Wednesday, March 8, 2023

Drought Over. Now What?


Last year, two of the longest active playoff droughts in sports ended at the same time. You can make the case that this was the result of Rob Manfred expanding the playoffs and allowing for more underdog teams to make it in, but I honestly think both the Mariners and the Phillies had come a long way and had earned the playoffs. The Ms were able to take down fellow hopefuls the Blue Jays, the Phils annihilated the Cardinals, Braves and Padres, all of whom had bigger playoff cases than they, and they both took this progress as a win even if they both got clobbered by Houston.

Now...those long-gestating, decades-long goals have been met. And so now the Phillies and Mariners need to shift to different goals. Conserving the progress. Staying competitive. Not buckling back under the heft of the division. Going further.

My controversial opinion is I think the Mariners have the better chance of improving on 2022 than the Phillies. 

It may not be controversial in that, oh, the Phils are projected to finish third anyway and the Mariners are still projected to do well, but looking at it in the sense that...the Phillies went and got Trea Turner this offseason, and made their roster even more complete, and they're still not expected to beat the Braves or Mets. The Mariners comparatively did far less, getting fundamental pieces like Kolten Wong and Teoscar Hernandez and more just keeping what has been working together. Julio Rodriguez, Robbie Ray, Luis Castillo, J.P. Crawford and Dylan Moore are gonna be around for a while, and if he ever figures out how to stay healthy at MLB level again, so will Evan White. 

The Mariners are also looking at an AL West which, while the Angels and Rangers are looking to fare marginally better, the Astros...I dunno, maybe this is the year they fall back to earth a little. Without Verlander and some sure answers at some positions, they're seeming a bit less superhuman than usual, and this could be the season that someone finally takes advantage of that. Or...they do what they always do and piss me off. But the big difference is the Mariners have a very young core while the Astros' big guns are only getting older, especially with Jose Abreu joining the team.

I mean, with much respect to Jose Abreu, the Mariners' big bat addition is Teoscar Hernandez, and he's still in his prime. Hernandez, Suarez, Rodriguez and, potentially, an on-target Kelenic could be very dangerous this year, no matter who you are.
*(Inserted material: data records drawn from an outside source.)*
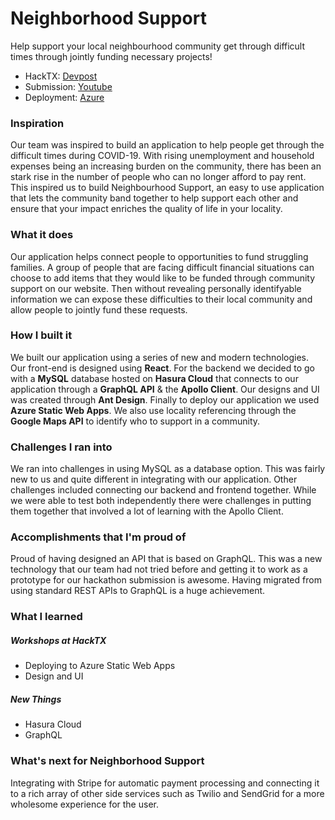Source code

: # Neighborhood Support

Help support your local neighbourhood community get through difficult times through jointly funding necessary projects!

 - HackTX: [Devpost](https://devpost.com/software/neighborhood-support)
 - Submission: [Youtube](https://youtu.be/oHhY5xMpZi0)
 - Deployment: [Azure](https://jolly-meadow-0830c4310.azurestaticapps.net)

### Inspiration
Our team was inspired to build an application to help people get through the difficult times during COVID-19. With rising unemployment and household expenses being an increasing burden on the community, there has been an stark rise in the number of people who can no longer afford to pay rent. This inspired us to build Neighbourhood Support, an easy to use application that lets the community band together to help support each other and ensure that your impact enriches the quality of life in your locality.

### What it does
Our application helps connect people to opportunities to fund struggling families. A group of people that are facing difficult financial situations can choose to add items that they would like to be funded through community support on our website. Then without revealing personally identifyable information we can expose these difficulties to their local community and allow people to jointly fund these requests.

### How I built it
We built our application using a series of new and modern technologies. Our front-end is designed using **React**. For the backend we decided to go with a **MySQL** database hosted on **Hasura Cloud** that connects to our application through a **GraphQL API** & the **Apollo Client**. Our designs and UI was created through **Ant Design**. Finally to deploy our application we used **Azure Static Web Apps**. We also use locality referencing through the **Google Maps API** to identify who to support in a community.

### Challenges I ran into
We ran into challenges in using MySQL as a database option. This was fairly new to us and quite different in integrating with our application. Other challenges included connecting our backend and frontend together. While we were able to test both independently there were challenges in putting them together that involved a lot of learning with the Apollo Client.

### Accomplishments that I'm proud of
Proud of having designed an API that is based on GraphQL. This was a new technology that our team had not tried before and getting it to work as a prototype for our hackathon submission is awesome. Having migrated from using standard REST APIs to GraphQL is a huge achievement.

### What I learned

##### Workshops at HackTX
 - Deploying to Azure Static Web Apps
 - Design and UI

##### New Things
 - Hasura Cloud
 - GraphQL
 
### What's next for Neighborhood Support

Integrating with Stripe for automatic payment processing and connecting it to a rich array of other side services such as Twilio and SendGrid for a more wholesome experience for the user.
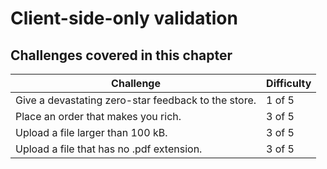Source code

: # Client-side-only validation

## Challenges covered in this chapter

| Challenge | Difficulty |
| --------- | ---------- |
| Give a devastating zero-star feedback to the store. | 1 of 5 |
| Place an order that makes you rich. | 3 of 5 |
| Upload a file larger than 100 kB. | 3 of 5 |
| Upload a file that has no .pdf extension. | 3 of 5 |
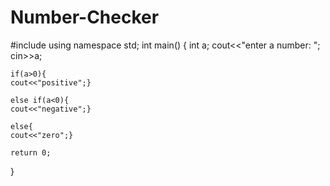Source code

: # Number-Checker
#include<iostream>
using namespace std;
int main()
{
    int a;
    cout<<"enter a number:  ";
    cin>>a;
     
    if(a>0){
    cout<<"positive";}
    
    else if(a<0){
    cout<<"negative";}
    
    else{
    cout<<"zero";}
    
    return 0;
}
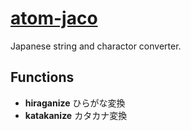 # [atom-jaco](https://atom.io/packages/atom-jaco)

Japanese string and charactor converter.

## Functions

- **hiraganize** ひらがな変換
- **katakanize** カタカナ変換
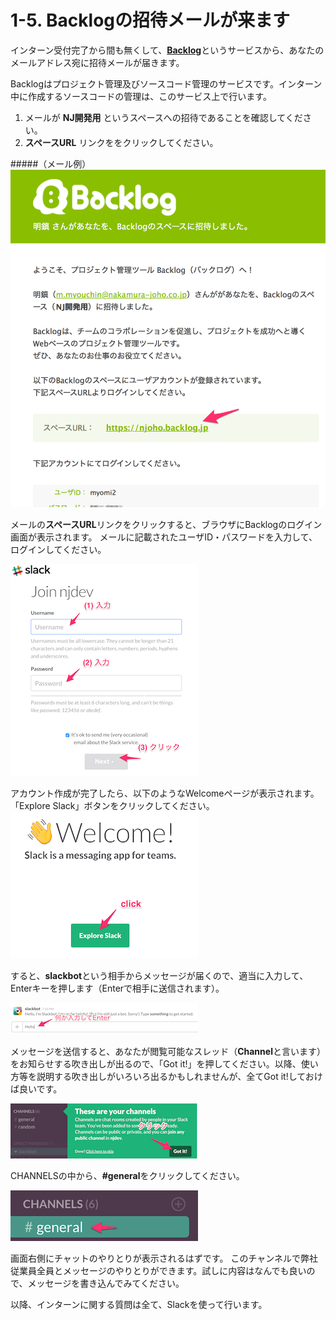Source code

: # 1-5. Backlogの招待メールが来ます

インターン受付完了から間も無くして、[**Backlog**](http://www.backlog.jp/)というサービスから、あなたのメールアドレス宛に招待メールが届きます。

Backlogはプロジェクト管理及びソースコード管理のサービスです。インターン中に作成するソースコードの管理は、このサービス上で行います。

1. メールが **NJ開発用** というスペースへの招待であることを確認してください。
2. **スペースURL** リンクををクリックしてください。

#####（メール例）
![Backlog招待メール](../images/image-01-0007.png)

メールの**スペースURL**リンクをクリックすると、ブラウザにBacklogのログイン画面が表示されます。
メールに記載されたユーザID・パスワードを入力して、ログインしてください。

![Slackアカウント作成ページ](../images/image-01-0002.png)

アカウント作成が完了したら、以下のようなWelcomeページが表示されます。「Explore Slack」ボタンをクリックしてください。
![Slackウェルカムページ](../images/image-01-0003.png)

すると、**slackbot**という相手からメッセージが届くので、適当に入力して、Enterキーを押します（Enterで相手に送信されます）。

![botとのチャット](../images/image-01-0004.png)

メッセージを送信すると、あなたが閲覧可能なスレッド（**Channel**と言います）をお知らせする吹き出しが出るので、「Got it!」を押してください。以降、使い方等を説明する吹き出しがいろいろ出るかもしれませんが、全てGot it!しておけば良いです。

![Slackからのお知らせ](../images/image-01-0005.png)

CHANNELSの中から、**#general**をクリックしてください。

![Channelを選択](../images/image-01-0006.png)

画面右側にチャットのやりとりが表示されるはずです。
このチャンネルで弊社従業員全員とメッセージのやりとりができます。試しに内容はなんでも良いので、メッセージを書き込んでみてください。

以降、インターンに関する質問は全て、Slackを使って行います。

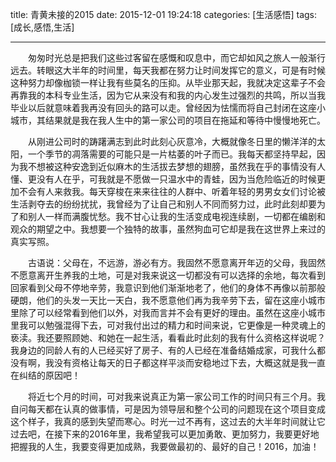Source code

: title: 青黄未接的2015
date: 2015-12-01 19:24:18
categories: [生活感悟]
tags: [成长,感悟,生活]

---
&emsp;&emsp;匆匆时光总是把我们这些过客留在感慨和叹息中，而它却如风之旅人一般渐行远去。转眼这大半年的时间里，每天我都在努力让时间发挥它的意义，可是有时候这种努力却像枷锁一样让我有些莫名的压抑。从毕业那天起，我就决定这辈子不会再靠我的本科专业生活，因为它从来没有和我的内心发生过强烈的共鸣，所以当我毕业以后就意味着我再没有回头的路可以走。曾经因为怯懦而将自己封闭在这座小城市，其结果就是我在我人生中的第一家公司的项目在拖延和等待中慢慢地死亡。

<!--more-->

&emsp;&emsp;从刚进公司时的踌躇满志到此时此刻心灰意冷，大概就像冬日里的懒洋洋的太阳，一个季节的凋落需要的可能只是一片枯萎的叶子而已。我每天都坚持早起，因为我不想被这种安逸到近似麻木的生活拔去梦想的翅膀，虽然我在乎的事情没有人懂、更没有人在乎，可我就是不愿做一只温水中的青蛙，因为当危险临近的时候更加不会有人来救我。每天穿梭在来来往往的人群中、听着年轻的男男女女们讨论被生活剥夺去的纷纷扰扰，我曾经为了让自己和别人不同而努力过，此时此刻却要为了和别人一样而满腹忧愁。我不甘心让我的生活变成电视连续剧，一切都在编剧和观众的期望之中。我想要一个独特的故事，虽然狗血可它却是我在这世界上来过的真实写照。



&emsp;&emsp;古语说：父母在，不远游，游必有方。我固然不愿意离开年迈的父母，我固然不愿意离开生养我的土地，可是对我来说这一切都没有可以选择的余地，每次看到回家看到父母不停地辛劳，我意识到他们渐渐地老了，他们的身体不再像以前那般硬朗，他们的头发一天比一天白，我不愿意他们再为我辛劳下去，留在这座小城市里除了可以经常看到他们以外，对我而言并不会有更好的理由。虽然在这座小城市里我可以勉强混得下去，可对我付出过的精力和时间来说，它更像是一种灵魂上的亵渎。我还要照顾她、和她在一起生活，看看此时此刻的我有什么资格这样说呢？我身边的同龄人有的人已经买好了房子、有的人已经在准备结婚成家，可我什么都没有啊，我没有资格让每天的日子都这样平淡而安稳地过下去，大概这就是我一直在纠结的原因吧！

&emsp;&emsp;将近七个月的时间，可对我来说真正为第一家公司工作的时间只有三个月。我自问每天都在认真的做事情，可是因为领导层和整个公司的问题现在这个项目变成这个样子，我真的感到失望而寒心。时光一过不再有，这过去的大半年时间就让它过去吧，在接下来的2016年里，我希望我可以更加勇敢、更加努力，我要更好地把握我的人生，我要变得更加成熟，我要做最初的、最好的自己！2016，加油！

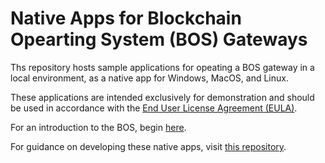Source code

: # Native Apps for Blockchain Opearting System (BOS) Gateways

Ths repository hosts sample applications for opeating a BOS gateway in a local environment, as a native app for Windows, MacOS, and Linux. 

These applications are intended exclusively for demonstration and should be used in accordance with the [End User License Agreement (EULA)](EULA.md).

For an introduction to the BOS, begin [here](https://docs.near.org/bos). 

For guidance on developing these native apps, visit [this repository](https://github.com/NearDeFi/bos-gateway-template). 
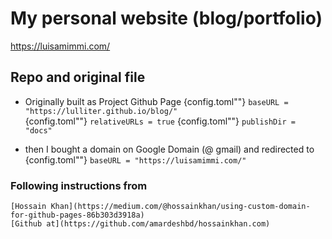 # My personal website (blog/portfolio)

https://luisamimmi.com/

## Repo and original file  

- Originally built as Project Github Page
	{config.toml""} `baseURL = "https://lulliter.github.io/blog/"`   <!-- https://[USERNAME].github.io/[REPO_NAME] -->  
	{config.toml""} `relativeURLs = true`
	{config.toml""} `publishDir = "docs"`  <!-- By default would be /public We need it to be the /docs (Github docs branch) -->

- then I bought a domain on Google Domain  (@ gmail) and redirected to 
	{config.toml""} `baseURL = "https://luisamimmi.com/"`

### Following instructions from 


	[Hossain Khan](https://medium.com/@hossainkhan/using-custom-domain-for-github-pages-86b303d3918a)
	[Github at](https://github.com/amardeshbd/hossainkhan.com)
 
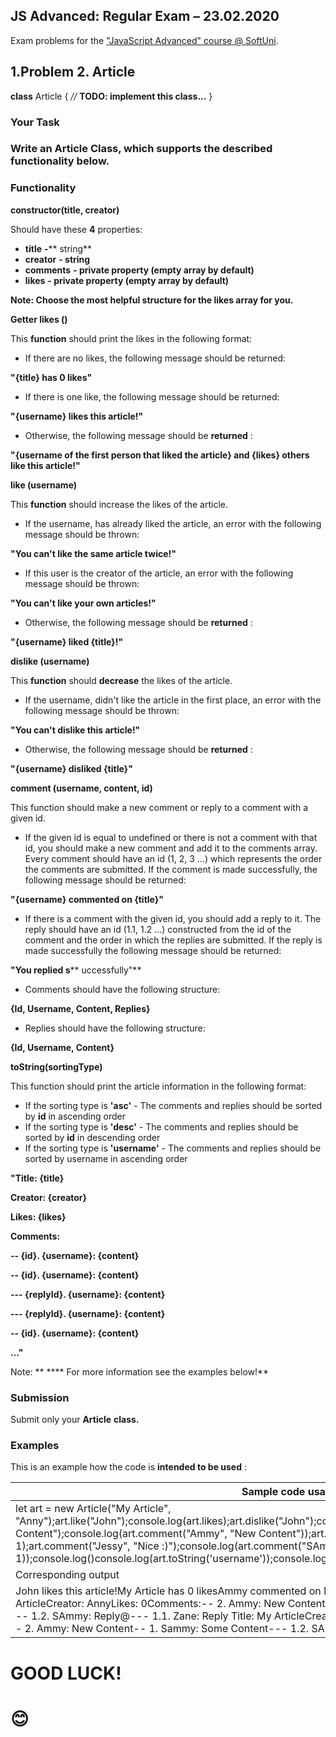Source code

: ## JS Advanced: Regular Exam – 23.02.2020

Exam problems for the [&quot;JavaScript Advanced&quot; course @ SoftUni](https://softuni.bg/courses/js-advanced).

## 1.Problem 2. Article

**class** Article {
    _//_ **TODO: implement this class...**
}

### Your Task

### Write an Article Class, which supports the described functionality below.

### Functionality

**constructor(title, creator)**

Should have these **4** properties:

- **title**  **-**** string**
- **creator**  **- string**
- **comments** **- private property (empty array by default)**
- **likes** **- private property (empty array by default)**

**Note: Choose the most helpful structure for the likes array for you.**

**Getter likes ()**

This **function** should print the likes in the following format:

- If there are no likes, the following message should be returned:

**&quot;{title} has 0 likes&quot;**

- If there is one like, the following message should be returned:

**&quot;{username} likes this article!&quot;**

- Otherwise, the following message should be **returned** :

**&quot;{username of the first person that liked the article} and {likes} others like this article!&quot;**

**like (username)**

This **function** should increase the likes of the article.

- If the username, has already liked the article, an error with the following message should be thrown:

**&quot;You can&#39;t like the same article twice!&quot;**

- If this user is the creator of the article, an error with the following message should be thrown:

**&quot;You can&#39;t like your own articles!&quot;**

- Otherwise, the following message should be **returned** :

**&quot;{username} liked {title}!&quot;**

**dislike (username)**

This **function** should **decrease** the likes of the article.

- If the username, didn&#39;t like the article in the first place, an error with the following message should be thrown:

**&quot;You can&#39;t dislike this article!&quot;**

- Otherwise, the following message should be **returned** :

**&quot;{username} disliked {title}&quot;**

**comment (username, content, id)**

This function should make a new comment or reply to a comment with a given id.

- If the given id is equal to undefined or there is not a comment with that id, you should make a new comment and add it to the comments array. Every comment should have an id (1, 2, 3 ...) which represents the order the comments are submitted. If the comment is made successfully, the following message should be returned:

**&quot;{username} commented on {title}&quot;**

- If there is a comment with the given id, you should add a reply to it. The reply should have an id (1.1, 1.2 ...) constructed from the id of the comment and the order in which the replies are submitted. If the reply is made successfully the following message should be returned:

**&quot;You replied s**** uccessfully&quot;**

- Comments should have the following structure:

**{Id, Username, Content, Replies}**

- Replies should have the following structure:

**{Id, Username, Content}**

**toString(sortingType)**

This function should print the article information in the following format:

- If the sorting type is **&#39;asc&#39;** - The comments and replies should be sorted by **id** in ascending order
- If the sorting type is **&#39;desc&#39;** - The comments and replies should be sorted by **id** in descending order
- If the sorting type is **&#39;username&#39;** - The comments and replies should be sorted by username in ascending order

**&quot;Title: {title}**

**Creator: {creator}**

**Likes: {likes}**

**Comments:**

**-- {id}. {username}: {content}**

**-- {id}. {username}: {content}**

**--- {replyId}. {username}: {content}**

**--- {replyId}. {username}: {content}**

**-- {id}. {username}: {content}**

**...&quot;**

Note: ** **** For more information see the examples below!**

### Submission

Submit only your **Article**  **class.**

### Examples

This is an example how the code is **intended to be used** :

| Sample code usage |
| --- |
| let art = new Article(&quot;My Article&quot;, &quot;Anny&quot;);art.like(&quot;John&quot;);console.log(art.likes);art.dislike(&quot;John&quot;);console.log(art.likes);art.comment(&quot;Sammy&quot;, &quot;Some Content&quot;);console.log(art.comment(&quot;Ammy&quot;, &quot;New Content&quot;));art.comment(&quot;Zane&quot;, &quot;Reply&quot;, 1);art.comment(&quot;Jessy&quot;, &quot;Nice :)&quot;);console.log(art.comment(&quot;SAmmy&quot;, &quot;Reply@&quot;, 1));console.log()console.log(art.toString(&#39;username&#39;));console.log()art.like(&quot;Zane&quot;);console.log(art.toString(&#39;desc&#39;)); |
| Corresponding output |
| John likes this article!My Article has 0 likesAmmy commented on My ArticleYou replied successfully Title: My ArticleCreator: AnnyLikes: 0Comments:-- 2. Ammy: New Content-- 3. Jessy: Nice :)-- 1. Sammy: Some Content--- 1.2. SAmmy: Reply@--- 1.1. Zane: Reply Title: My ArticleCreator: AnnyLikes: 1Comments:-- 3. Jessy: Nice :)-- 2. Ammy: New Content-- 1. Sammy: Some Content--- 1.2. SAmmy: Reply@--- 1.1. Zane: Reply |

# GOOD LUCK!

# 😊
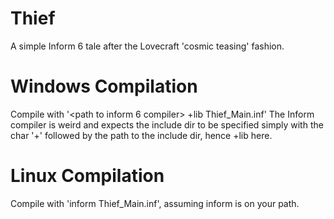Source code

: # Thief
A simple Inform 6 tale after the Lovecraft 'cosmic teasing' fashion.

# Windows Compilation
Compile with '<path to inform 6 compiler> +lib Thief_Main.inf'
The Inform compiler is weird and expects the include dir to be specified simply with the char '+' followed by the path to the include dir, hence +lib here.

# Linux Compilation
Compile with 'inform Thief_Main.inf', assuming inform is on your path.
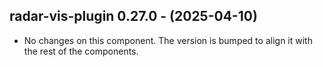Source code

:   ## radar-vis-plugin 0.27.0 - (2025-04-10)
  
  * No changes on this component. The version is bumped to align it
    with the rest of the components.
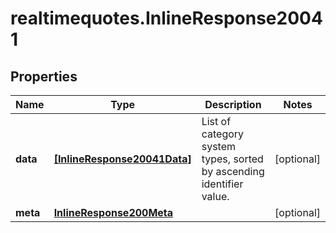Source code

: # realtimequotes.InlineResponse20041

## Properties

Name | Type | Description | Notes
------------ | ------------- | ------------- | -------------
**data** | [**[InlineResponse20041Data]**](InlineResponse20041Data.md) | List of category system types, sorted by ascending identifier value. | [optional] 
**meta** | [**InlineResponse200Meta**](InlineResponse200Meta.md) |  | [optional] 


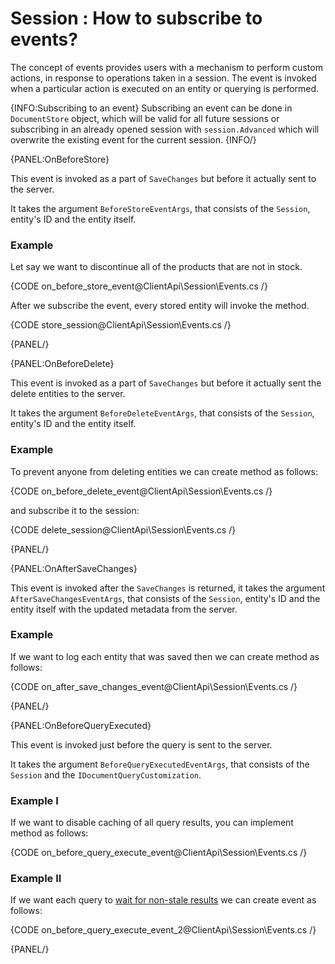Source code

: # Session : How to subscribe to events?

The concept of events provides users with a mechanism to perform custom actions, in response to operations taken in a session. 
The event is invoked when a particular action is executed on an entity or querying is performed.

{INFO:Subscribing to an event}
Subscribing an event can be done in `DocumentStore` object, which will be valid for all future sessions or subscribing in an already opened session with `session.Advanced` which will overwrite the existing event for the current session. 
{INFO/}

{PANEL:OnBeforeStore}

This event is invoked as a part of `SaveChanges` but before it actually sent to the server.

It takes the argument `BeforeStoreEventArgs`, that consists of the `Session`, entity's ID and the entity itself.

### Example

Let say we want to discontinue all of the products that are not in stock. 

{CODE on_before_store_event@ClientApi\Session\Events.cs /}

After we subscribe the event, every stored entity will invoke the method.

{CODE store_session@ClientApi\Session\Events.cs /}

{PANEL/}

{PANEL:OnBeforeDelete}

This event is invoked as a part of `SaveChanges` but before it actually sent the delete entities to the server.

It takes the argument `BeforeDeleteEventArgs`, that consists of the `Session`, entity's ID and the entity itself.

### Example

To prevent anyone from deleting entities we can create method as follows:

{CODE on_before_delete_event@ClientApi\Session\Events.cs /}

and subscribe it to the session:

{CODE delete_session@ClientApi\Session\Events.cs /}

{PANEL/}

{PANEL:OnAfterSaveChanges}

This event is invoked after the `SaveChanges` is returned, it takes the argument `AfterSaveChangesEventArgs`, that consists of the `Session`, entity's ID and the entity itself with the updated metadata from the server.

### Example

If we want to log each entity that was saved then we can create method as follows:

{CODE on_after_save_changes_event@ClientApi\Session\Events.cs /}

{PANEL/}

{PANEL:OnBeforeQueryExecuted}

This event is invoked just before the query is sent to the server.

It takes the argument `BeforeQueryExecutedEventArgs`, that consists of the `Session` and the `IDocumentQueryCustomization`.

### Example I

If we want to disable caching of all query results, you can implement method as follows:

{CODE on_before_query_execute_event@ClientApi\Session\Events.cs /}

### Example II

If we want each query to [wait for non-stale results](../../../indexes/stale-indexes) we can create event as follows:

{CODE on_before_query_execute_event_2@ClientApi\Session\Events.cs /}

{PANEL/}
The Phillies may still do well, but even with Turner and everything they're gonna need to get very lucky again to get past the Mets and Braves. I've been keeping an eye on their spring accomplishments, and a lot of teams are trouncing them so far. Even Wheeler hasn't been 100%, Taijuan Walker isn't on yet, the back half of the lineup is still needing work, Brandon Marsh needs to build a running start to get to where he was last time, and Castellanos is still not 100%. I think the main issue is that, like the first half last year, the lack of a Harper-type foundational figure is crushing to this team, and they need to figure out how to get around that or they'll only be good in spurts this year.

I want both of these teams to succeed this year. I'm not sure if they will, but it'd be really good for baseball if they did.